The film opened this weekend, and I saw it this afternoon. It turns out to be based on a 2019 Off-Broadway production by Erica Schmidt that also starred Peter Dinklage. Like many posters here, I have been a lifelong fan of the story and seen many versions, but I had not heard of that production.
Joe Wright has made a visually beautiful and lush film, with remarkable settings and lovely costumes, and a few memorable scenes. For instance, Cyrano’s fight sequence against ten men is brilliantly choreographed in what appeared to be one long continuous shot. My brief foray into fencing in college, a hundred years ago, gives me no special insight into the quality of stage/screen swordfighting, but I thought the swordplay was good, if not quite at the level of The Princess Bride. I further suspect that real fencing experts would say that a little person would face extraordinary difficulties battling with opponents of greater size. But the original Cyrano’s vanquishing of 100 assailants is also rather improbable, so let’s not quibble.
A small thing I liked about this version is that it kept one of my favorite lines: after Cyrano tells Roxanne about this fight, she says, “What courage!” To which he replies, sotto voce, “I’ve done better since,” because he has just endured learning that she is in love with Christian.
Sadly, there is little more I liked about the film. Schmidt’s pared-down telling of the story strips it of virtually all its humor and most of Cyrano’s clever wordplay. The acting is good, but the overall mood is glum, and Dinklage’s Cyrano never shows the brilliance, vivacity, and panache that make the character so attractive to the other characters and to us.
I was interested to see how the shift from nose to stature as Cyrano’s defining characteristic would play out, since the story is not so much about a man with a big nose, as about someone who doesn’t feel worthy of being loved. That is a sentiment we can all share, regardless of the size of our noses, and is undoubtedly one reason for the play’s enduring appeal.
Unfortunately, the change means that all of the mocking of Cyrano by other characters, and all of his devastating rejoinders – some of the play’s most delightful and character-defining scenes – had to be cut.

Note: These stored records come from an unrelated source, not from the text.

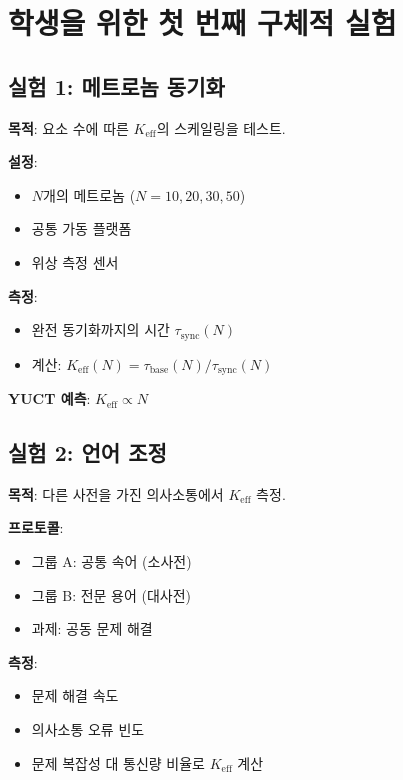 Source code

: \documentclass[12pt,a4paper]{article}
\begin{document}
	\section{학생을 위한 첫 번째 구체적 실험}
	
	\subsection{실험 1: 메트로놈 동기화}
	
	\textbf{목적}: 요소 수에 따른 $K_{\mathrm{eff}}$의 스케일링을 테스트.
	
	\textbf{설정}:
	\begin{itemize}
		\item $N$개의 메트로놈 ($N = 10, 20, 30, 50$)
		\item 공통 가동 플랫폼
		\item 위상 측정 센서
	\end{itemize}
	
	\textbf{측정}:
	\begin{itemize}
		\item 완전 동기화까지의 시간 $\tau_{\mathrm{sync}}(N)$
		\item 계산: $K_{\mathrm{eff}}(N) = \tau_{\mathrm{base}}(N)/\tau_{\mathrm{sync}}(N)$
	\end{itemize}
	
	\textbf{YUCT 예측}: $K_{\mathrm{eff}} \propto N$
	
	\subsection{실험 2: 언어 조정}
	
	\textbf{목적}: 다른 사전을 가진 의사소통에서 $K_{\mathrm{eff}}$ 측정.
	
	\textbf{프로토콜}:
	\begin{itemize}
		\item 그룹 A: 공통 속어 (소사전)
		\item 그룹 B: 전문 용어 (대사전)
		\item 과제: 공동 문제 해결
	\end{itemize}
	
	\textbf{측정}:
	\begin{itemize}
		\item 문제 해결 속도
		\item 의사소통 오류 빈도
		\item 문제 복잡성 대 통신량 비율로 $K_{\mathrm{eff}}$ 계산
	\end{itemize}
	
\end{document}
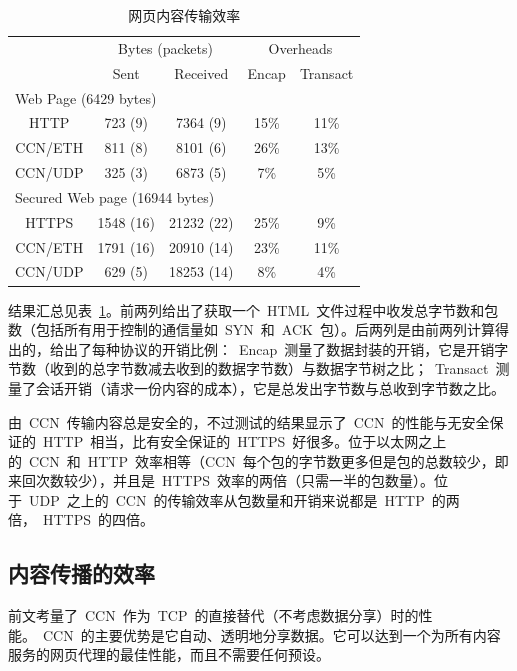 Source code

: {
\renewcommand{\arraystretch}{1.2}
\renewcommand{\tabcolsep}{0.2cm}
\begin{table}[htdp]
\begin{center}
\begin{tabular}{|c|c|c|c|c|}
\hline
\space & \multicolumn{2}{c|}{Bytes (packets)} & \multicolumn{2}{c|}{Overheads}  \\
\space & Sent & Received & Encap & Transact \\
\hline
\multicolumn{5}{|l|}{Web Page (6429 bytes)} \\
\hline
HTTP & 723 (9) & 7364 (9) & 15\% & 11\% \\
CCN/ETH & 811 (8) & 8101 (6) & 26\% & 13\% \\
CCN/UDP & 325 (3) & 6873 (5) & 7\% & 5\% \\
\hline
\multicolumn{5}{|l|}{Secured Web page (16944 bytes)} \\
\hline
HTTPS & 1548 (16) & 21232 (22) & 25\% & 9\% \\
CCN/ETH & 1791 (16) & 20910 (14) & 23\% & 11\% \\
CCN/UDP & 629 (5) & 18253 (14) & 8\% & 4\% \\
\hline
\end{tabular}
\caption{网页内容传输效率}
\label{web_performance}
\end{center}
\end{table}
}

结果汇总见表~\ref{web_performance}。前两列给出了获取一个~HTML~文件过程中收发总字节数和包数（包括所有用于控制的通信量如~SYN~和~ACK~包）。后两列是由前两列计算得出的，给出了每种协议的开销比例：~Encap~测量了数据封装的开销，它是开销字节数（收到的总字节数减去收到的数据字节数）与数据字节树之比；~Transact~测量了会话开销（请求一份内容的成本），它是总发出字节数与总收到字节数之比。

由~CCN~传输内容总是安全的，不过测试的结果显示了~CCN~的性能与无安全保证的~HTTP~相当，比有安全保证的~HTTPS~好很多。位于以太网之上的~CCN~和~HTTP~效率相等（CCN~每个包的字节数更多但是包的总数较少，即来回次数较少），并且是~HTTPS~效率的两倍（只需一半的包数量）。位于~UDP~之上的~CCN~的传输效率从包数量和开销来说都是~HTTP~的两倍，~HTTPS~的四倍。

\subsection{内容传播的效率}
\label{sec:6.2}
前文考量了~CCN~作为~TCP~的直接替代（不考虑数据分享）时的性能。~CCN~的主要优势是它自动、透明地分享数据。它可以达到一个为所有内容服务的网页代理的最佳性能，而且不需要任何预设。

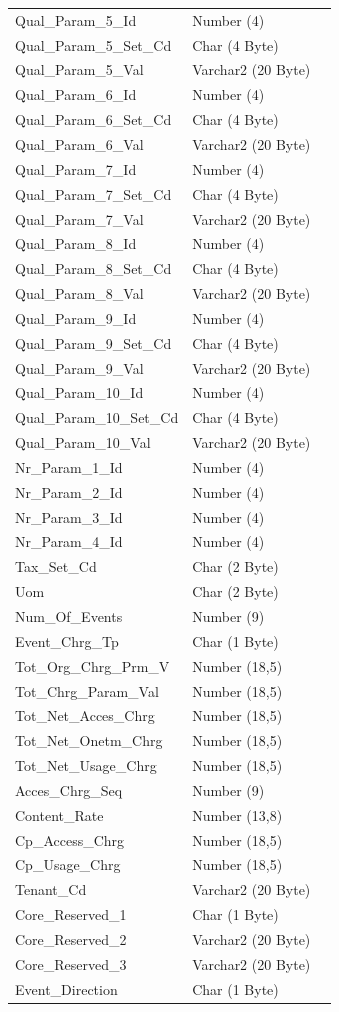 \documentclass[12pt,twoside]{article}
\begin{document}
\begin{longtable}{l|l|l}
Qual\_Param\_5\_Id & Number (4) & \\
Qual\_Param\_5\_Set\_Cd & Char (4 Byte) & \\
Qual\_Param\_5\_Val & Varchar2 (20 Byte) & \\
Qual\_Param\_6\_Id & Number (4) & \\
Qual\_Param\_6\_Set\_Cd & Char (4 Byte) & \\
Qual\_Param\_6\_Val & Varchar2 (20 Byte) & \\
Qual\_Param\_7\_Id & Number (4) & \\
Qual\_Param\_7\_Set\_Cd & Char (4 Byte) & \\
Qual\_Param\_7\_Val & Varchar2 (20 Byte) & \\
Qual\_Param\_8\_Id & Number (4) & \\
Qual\_Param\_8\_Set\_Cd & Char (4 Byte) & \\
Qual\_Param\_8\_Val & Varchar2 (20 Byte) & \\
Qual\_Param\_9\_Id & Number (4) & \\
Qual\_Param\_9\_Set\_Cd & Char (4 Byte) & \\
Qual\_Param\_9\_Val & Varchar2 (20 Byte) & \\
Qual\_Param\_10\_Id & Number (4) & \\
Qual\_Param\_10\_Set\_Cd & Char (4 Byte) & \\
Qual\_Param\_10\_Val & Varchar2 (20 Byte) & \\
Nr\_Param\_1\_Id & Number (4) & \\
Nr\_Param\_2\_Id & Number (4) & \\
Nr\_Param\_3\_Id & Number (4) & \\
Nr\_Param\_4\_Id & Number (4) & \\
Tax\_Set\_Cd & Char (2 Byte) & \\
Uom & Char (2 Byte) & \\
Num\_Of\_Events & Number (9) & \\
Event\_Chrg\_Tp & Char (1 Byte) & \\
Tot\_Org\_Chrg\_Prm\_V & Number (18,5) & \\
Tot\_Chrg\_Param\_Val & Number (18,5) & \\
Tot\_Net\_Acces\_Chrg & Number (18,5) & \\
Tot\_Net\_Onetm\_Chrg & Number (18,5) & \\
Tot\_Net\_Usage\_Chrg & Number (18,5) & \\
Acces\_Chrg\_Seq & Number (9) & \\
Content\_Rate & Number (13,8) & \\
Cp\_Access\_Chrg & Number (18,5) & \\
Cp\_Usage\_Chrg & Number (18,5) & \\
Tenant\_Cd & Varchar2 (20 Byte) & \\
Core\_Reserved\_1 & Char (1 Byte) & \\
Core\_Reserved\_2 & Varchar2 (20 Byte) & \\
Core\_Reserved\_3 & Varchar2 (20 Byte) & \\
Event\_Direction & Char (1 Byte) & \\
\hline
\end{longtable}
\normalsize
\end{document}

Decades ago it might have been possible to release a version filled with short jokes, but we have rightly moved past making fun of classes of people for their physical differences. But even today, a big-nosed Cyrano, as a class of one, can be the object of humorous derision without giving offense, all the more so because the revenge he takes on his mockers is so delightful.
It seems to me that any writer or director who had given this point serious consideration for more than a few minutes should have realized that changing the big nose to virtually any other physical trait would cut much of the heart out of the story, and would therefore not be worth attempting.
Like the OP, I was also concerned about making the story a musical, and with good reason, as it turns out. The songs are bland musically and lyrically, and IMHO add little to most scenes and positively detract from several. The worst of these is the ending, where Roxanne and Cyrano begin singing as he dies. In opera, a death aria can be made glorious by magnificent music, but this show’s music falls miles short of that ideal. Breaking into song at that moment destroyed the emotional impact of the scene for me, and would have been laughable if I hadn’t been so annoyed.
Among the film’s other flaws:
After Christian’s death on the battlefield, there is a lengthy song by three random soldiers bemoaning their imminent deaths in letters they are writing to loved ones. In a version that has cut so much, this unnecessary addition not only bogs down the story, but robs it of the opportunity to have retained some other element from the original.
The death scene is, IMHO, ruined by two things other than the music: instead of saying one of the most emotionally powerful lines in the play (if not all of literature), “I have loved only one man in my life, and have lost him twice,” this Roxanne sings, “I can’t lose you twice.”
The scene is further ruined by by Cyrano’s last line, “I have loved only my pride.” NO! He loved her, or the story is meaningless. We, the audience, can see Cyrano’s pride for what it is, but he cannot have such self-awareness at that moment. It negates the whole essence of his character.
For most posters here who clearly love the original, I would suggest you not bother to see it in the theaters, but wait to see it free or cheap at home, or just give it a miss entirely.
Of course, if there’s anyone who has seen it and has a different opinion, I’d be interested to hear it.